Tag Archives: privacy

“Creating Smart Cities” workshop videos: Session 3

We are happy to share the third set of videos from The Programmable City’s recent workshop “Creating Smart Cities”, Session 3: Privacy and security concerns in smart cities. [Session 1 here, Session 2 here]

Pseudonymisation and the Smart City: Considering the General Data Protection Regulation

Maria Murphy, Maynooth University

Abstract
The great promise of smart cities is tempered by the very real risks associated with the large-scale collection, sharing, and analysis of data. As the General Data Protection Regulation – set to apply from May 2018 – attempts to respond to the modern data processing environment, this paper considers the implications of the new Regulation for the smart city. In particular, this paper examines the introduction of a “privacy by design” mandate and considers the endorsement of pseudonymisation as a privacy enhancing technique. The “positive-sum” pro- privacy and pro-progress philosophy of the privacy by design approach would appear, on first inspection, to perfectly address the challenges of the smart city. In reality, of course, while privacy by design offers a helpful “mindset”, it is certainly not a panacea.

From start to smart: A 100 smart cities but where are the citizens?

Ayona Datta, King’s College London

Abstract

In January 2016, the Indian government announced the first 20 winners of its smart cities challenge. This is the start of the journey for these cities to becoming smart. As part of this challenge, each city developed a pan-city and area-based proposal to reflect their local context, resources, and priorities of citizens. At the end of this journey a total of 100 small to medium cities in India would have retrofitted their chosen urban areas with smart infrastructure, transport, housing and governance. The end of this journey for the 100 cities will seemingly mark the beginning of India’s new urban age.
In this paper, I search for the elusive citizens in India’s ambitious national urbanization programme of creating 100 Smart Cities. Examining the different smart city proposals submitted by the nominated cities for the smart cities challenge, I argue that each of these seek to present particular visions, imageries and fantasies of performing the smart citizen. These can be roughly presented as 1) Fast-tracked citizens- the near overnight production of a mega base of urban ‘population’ in each city for the mandatory citizen consultation in the smart city challenge. 2) Acquiescent citizens who contribute to open data, engage in e-governance and increase ‘civic discipline’ through citizen surveillance 3) Entrepreneurial citizens who contribute to economic growth and prosperity of the smart city, who are framed as careerist and heroic, but who individually and collectively take the risk and precarity of speculative markets on their shoulders.
Through these three figures, this paper will ask how the ‘citizen’ has become the biggest urban fantasy of India’s Smart city challenge, and what are the consequences of this fantasy. The answer to these questions will have profound consequences for the understanding of India’s urban futures and the urbanization of citizenships in the region.

[Video not available]

The Privacy Parenthesis: The Structural Transformation of the Private Sphere

Leighton Evans, University of Brighton

Abstract

The “Snowden Revelations” that revealed the extent of surveillance of everyday citizens in everyday life have been a focal event for discussion on the mediation of privacy itself in the digital age. As technological development moves towards the everyday integration of things in the “Internet of Everything”, this chapter focuses upon the shifting sense of privacy in spaces that were once considered “private” in light of the extraordinary levels of data collection continuing unabated in everyday life. To do this, I use the metaphor of parenthesis as a way of conceptualising the separateness of the private realm from other realms of human activity. The use of parenthesis here is in a dual articulation; parenthesis articulates both the separate nature of the private and problematizes the modern conception of privacy as a separate, private space linked to property ownership that is being challenged by digital media. Discussions on the “end of privacy” can be assimilated into this metaphor; in essence, this approach rejects the claim to an end of privacy but argues that privacy itself (here, the very nature of what lies in parenthesis) is changing from a spatial privacy to another, non-spatial form. This non-spatial privacy is characterised as intentional, mannered and performed, and is reflected upon with reference to the development of the smart city as a concept and phenomenal space.

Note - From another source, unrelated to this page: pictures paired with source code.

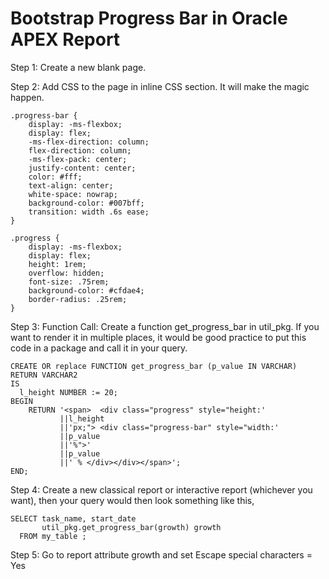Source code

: # Bootstrap Progress Bar in Oracle APEX Report

Step 1: Create a new blank page.

Step 2: Add CSS to the page in inline CSS section. It will make the magic happen.
```
.progress-bar {
    display: -ms-flexbox;
    display: flex;
    -ms-flex-direction: column;
    flex-direction: column;
    -ms-flex-pack: center;
    justify-content: center;
    color: #fff;
    text-align: center;
    white-space: nowrap;
    background-color: #007bff;
    transition: width .6s ease;
}

.progress {
    display: -ms-flexbox;
    display: flex;
    height: 1rem;
    overflow: hidden;
    font-size: .75rem;
    background-color: #cfdae4;
    border-radius: .25rem;
}
```
Step 3: Function Call: Create a function get_progress_bar in util_pkg. If you want to render it in multiple places, it would be good practice to put this code in a package and call it in your query.
```
CREATE OR replace FUNCTION get_progress_bar (p_value IN VARCHAR) 
RETURN VARCHAR2 
IS 
  l_height NUMBER := 20; 
BEGIN 
    RETURN '<span>  <div class="progress" style="height:' 
           ||l_height 
           ||'px;"> <div class="progress-bar" style="width:' 
           ||p_value 
           ||'%">' 
           ||p_value 
           ||' % </div></div></span>'; 
END;
```
Step 4: Create a new classical report or interactive report (whichever you want), then your query would then look something like this,
```
SELECT task_name, start_date
       util_pkg.get_progress_bar(growth) growth
  FROM my_table ;
  ```
Step 5: Go to report attribute growth and set Escape special characters = Yes
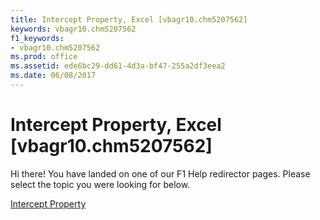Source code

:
 ```yaml
---
title: Intercept Property, Excel [vbagr10.chm5207562]
keywords: vbagr10.chm5207562
f1_keywords:
- vbagr10.chm5207562
ms.prod: office
ms.assetid: ede6bc29-dd61-4d3a-bf47-255a2df3eea2
ms.date: 06/08/2017
---
```



# Intercept Property, Excel [vbagr10.chm5207562]

Hi there! You have landed on one of our F1 Help redirector pages. Please select the topic you were looking for below.

[Intercept Property](http://msdn.microsoft.com/library/9c7c4193-8f9d-0f33-74c7-055a9124320e%28Office.15%29.aspx)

From data subjects to data producers: negotiating the role of the public in urban digital data governance

Christine Richter (University of Twente), Linnet Taylor (Tilburg Institute for Law, Technology, and Society), Shazade Jameson (Independent), and Carmen Pérez del Pulgar (Institut de Ciència i Tecnologia Ambientals)

Abstract

Today’s smart city programs and systems bring private and public sector actors together in ways that are creating streams of data about citizens, and these streams inhabit a legal and practical grey area between the public and private domains. Digital traces from sensors and digital communications tools can be merged and linked with official records, volunteered data from apps, social media, and citizen feedback systems in ways that have implications for privacy and data protection. City authorities are not yet addressing the ethical implications of today’s data governance decisions: seemingly inconsequential data often contain intimate behavioural and locational traces, and all digital data produced by people have a long half-life, gaining in both financial value and sensitivity over time. As data become big data, existing rules and norms (such as the Fair Information Practice Principles) become unworkable, and regimes developed for analogue data are not easily updated for the era of ubiquitous computing, profiling and artificial intelligence. This creates new questions for urban governance: what elements of public life are private processes, and how can they be balanced with the benefits of sharing to create public goods, such as health and education? Cities are currently on the cusp of understanding the breadth of applications and potential of digital data for governance and functionality in urban space: city governments are likely to become an important hub for data exchange in the future, and to form part of the emerging international data market. How can city governments make informed choices about the kinds of infrastructures they set up, how can they understand the longer-term implications of those choices, and how do different infrastructures and processes to do with data build differing relationships between cities and citizens?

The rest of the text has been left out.